Some people become OBs because they love birthing women, and want to provide excellent care for them. Some, it seems, become OBs because they hate women, and they’re the only one who knows how to fix what’s wrong with them. Shut them up. Make them obey. Do as they’re told.  There are few official repercussions for this – babies get born, mamas are still alive and physically well. Emotional wreckage isn’t medically significant. There’s no way to measure it, or even prove that it happened. But ask the mama – her story is real. It is painful, and lasting.

I’m just the doula. I’m not there to have an opinion. I’m not there for medical judgement calls – that’s way over my head. I’m there for comfort.

No woman should have to be comforted after a fear-inducing verbal assault from a person she has chosen to trust.

This is not a medical opinion, it’s a human opinion. It may be true, in that moment, that something seems not right. Sometimes birth needs help. No one questions that interventions, including cesarean birth, have saved countless lives.  Normal, healthy and sane women don’t typically say, “No, I don’t care about my baby, so just do this my way.” The very notion of that is ridiculous. It doesn’t need to happen this way – not when kindness is an option.

So I bite my tongue. I comfort. I do what I can to pick up the pieces and move forward.

Sometimes, it’s a doula’s job to show up, listen, observe, and be the one to witness that yes, that was wrong. That should never have happened. I’m sorry that it did. I wish I could change it.
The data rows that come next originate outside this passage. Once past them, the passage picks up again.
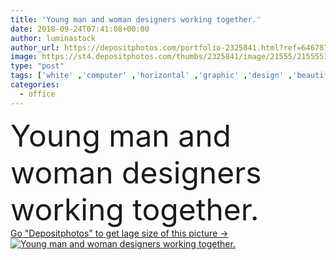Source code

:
 ```yaml
---
title: 'Young man and woman designers working together.'
date: 2018-09-24T07:41:08+00:00
author: luminastock
author_url: https://depositphotos.com/portfolio-2325841.html?ref=64678756
image: https://st4.depositphotos.com/thumbs/2325841/image/21555/215555146/api_thumb_450.jpg?forcejpeg=true
type: "post"
tags: ['white' ,'computer' ,'horizontal' ,'graphic' ,'design' ,'beautiful' ,'happy' ,'business' ,'young' ,'people' ,'caucasian' ,'man' ,'technology' ,'modern' ,'pretty' ,'creative' ,'office' ,'two' ,'woman' ,'manager' ,'laptop' ,'monitor' ,'work' ,'job' ,'businessman' ,'desk' ,'together' ,'indoors' ,'team' ,'artist' ,'handsome' ,'architect' ,'teamwork' ,'designer' ,'workplace' ,'meeting' ,'businesswoman' ,'partners' ,'cooperation' ,'collaboration' ,'brainstorming' ,'Colleague' ,'Coworker' ,'entrepreneur' ,'startup' ,'freelance' ]
categories: 
  - office
---
```

<div aling="center">
            <font size="60"> Young man and woman designers working together.</font>   
</div>
<div>
    <a href='https://st4.depositphotos.com/thumbs/2325841/image/21555/215555146/api_thumb_450.jpg?forcejpeg=true?ref=64678756' target=_blank > Go "Depositphotos" to get lage size of this picture ->
        <img href='https://st4.depositphotos.com/thumbs/2325841/image/21555/215555146/api_thumb_450.jpg?forcejpeg=true?ref=64678756' src='https://st4.depositphotos.com/2325841/21555/i/950/depositphotos_215555146-stock-photo-young-man-woman-designers-working.jpg?forcejpeg=true' alt='Young man and woman designers working together.' >
    </a>
</div>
Yes, it’s ok to feel what you’re feeling, and it’s ok if you need to feel through that for a little while, or for a long time.

I take time to thank every practitioner I know who moves through their work with integrity, respect, dignity for all, and a remarkable capacity to continue to care. Thank you for doing it right. Thank you for giving it your best. Thank you for remembering, always, that though you may have attended hundreds of births, this is a mama’s first baby, and her story matters.

And I write it down so others may learn, because it’s what I know how to do.